• [Your assignment]: Filter the entries down to the lines holding "null", then copy those lines.

*** Opening Input records ***

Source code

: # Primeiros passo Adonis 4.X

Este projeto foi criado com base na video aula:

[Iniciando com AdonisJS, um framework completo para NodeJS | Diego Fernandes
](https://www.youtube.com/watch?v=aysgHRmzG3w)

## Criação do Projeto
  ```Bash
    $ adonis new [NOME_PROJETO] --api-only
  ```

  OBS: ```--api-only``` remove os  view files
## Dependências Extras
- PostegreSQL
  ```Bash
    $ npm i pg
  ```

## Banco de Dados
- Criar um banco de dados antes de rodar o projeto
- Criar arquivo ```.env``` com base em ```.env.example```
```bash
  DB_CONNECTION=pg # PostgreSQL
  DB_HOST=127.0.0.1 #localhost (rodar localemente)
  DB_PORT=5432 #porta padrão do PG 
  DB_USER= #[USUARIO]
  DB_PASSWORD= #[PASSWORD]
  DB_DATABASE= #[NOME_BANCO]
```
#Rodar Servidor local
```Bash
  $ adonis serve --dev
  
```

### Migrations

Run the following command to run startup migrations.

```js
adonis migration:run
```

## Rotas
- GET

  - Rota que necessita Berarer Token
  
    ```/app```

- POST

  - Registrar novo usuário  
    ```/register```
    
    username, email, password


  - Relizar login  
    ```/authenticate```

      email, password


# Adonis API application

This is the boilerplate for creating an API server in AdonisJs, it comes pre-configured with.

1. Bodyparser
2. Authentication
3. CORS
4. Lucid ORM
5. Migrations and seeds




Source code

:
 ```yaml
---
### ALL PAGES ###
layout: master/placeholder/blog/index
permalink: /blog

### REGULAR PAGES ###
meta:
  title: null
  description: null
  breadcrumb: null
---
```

*** Closing Input records ***

• [Task answer]:
  title: null
  description: null
  breadcrumb: null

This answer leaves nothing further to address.